#### [Directions for this task]
Starting with the first line of the records, write out each line exactly until you have included the line containing "### 如果被认定为证券".

#### [Provided records]
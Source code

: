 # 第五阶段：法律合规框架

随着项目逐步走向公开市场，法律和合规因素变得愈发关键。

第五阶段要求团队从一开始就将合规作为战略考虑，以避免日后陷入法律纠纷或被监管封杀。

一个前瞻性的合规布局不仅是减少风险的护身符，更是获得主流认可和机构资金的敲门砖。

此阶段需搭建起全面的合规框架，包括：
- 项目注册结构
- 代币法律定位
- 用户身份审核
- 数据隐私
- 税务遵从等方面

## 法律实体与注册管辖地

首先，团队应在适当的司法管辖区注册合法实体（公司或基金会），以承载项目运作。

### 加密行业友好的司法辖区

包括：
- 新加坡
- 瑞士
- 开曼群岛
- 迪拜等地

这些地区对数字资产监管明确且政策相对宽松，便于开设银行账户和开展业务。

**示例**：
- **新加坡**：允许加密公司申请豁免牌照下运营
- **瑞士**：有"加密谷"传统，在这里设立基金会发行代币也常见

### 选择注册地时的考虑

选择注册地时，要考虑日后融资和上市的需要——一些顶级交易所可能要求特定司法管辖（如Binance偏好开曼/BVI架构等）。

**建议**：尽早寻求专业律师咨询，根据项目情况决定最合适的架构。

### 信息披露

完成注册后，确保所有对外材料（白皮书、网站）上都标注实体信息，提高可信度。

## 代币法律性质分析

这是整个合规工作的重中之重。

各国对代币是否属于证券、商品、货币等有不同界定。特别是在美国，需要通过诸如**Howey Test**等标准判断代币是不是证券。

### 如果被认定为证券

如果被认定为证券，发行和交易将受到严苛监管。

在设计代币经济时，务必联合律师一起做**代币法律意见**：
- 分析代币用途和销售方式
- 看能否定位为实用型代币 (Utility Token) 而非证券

#### [Answer space]
Source code

: # 第五阶段：法律合规框架

随着项目逐步走向公开市场，法律和合规因素变得愈发关键。

第五阶段要求团队从一开始就将合规作为战略考虑，以避免日后陷入法律纠纷或被监管封杀。

一个前瞻性的合规布局不仅是减少风险的护身符，更是获得主流认可和机构资金的敲门砖。

此阶段需搭建起全面的合规框架，包括：
- 项目注册结构
- 代币法律定位
- 用户身份审核
- 数据隐私
- 税务遵从等方面

## 法律实体与注册管辖地

首先，团队应在适当的司法管辖区注册合法实体（公司或基金会），以承载项目运作。

### 加密行业友好的司法辖区

包括：
- 新加坡
- 瑞士
- 开曼群岛
- 迪拜等地

这些地区对数字资产监管明确且政策相对宽松，便于开设银行账户和开展业务。

**示例**：
- **新加坡**：允许加密公司申请豁免牌照下运营
- **瑞士**：有"加密谷"传统，在这里设立基金会发行代币也常见

### 选择注册地时的考虑

选择注册地时，要考虑日后融资和上市的需要——一些顶级交易所可能要求特定司法管辖（如Binance偏好开曼/BVI架构等）。

**建议**：尽早寻求专业律师咨询，根据项目情况决定最合适的架构。

### 信息披露

完成注册后，确保所有对外材料（白皮书、网站）上都标注实体信息，提高可信度。

## 代币法律性质分析

这是整个合规工作的重中之重。

各国对代币是否属于证券、商品、货币等有不同界定。特别是在美国，需要通过诸如**Howey Test**等标准判断代币是不是证券。

### 如果被认定为证券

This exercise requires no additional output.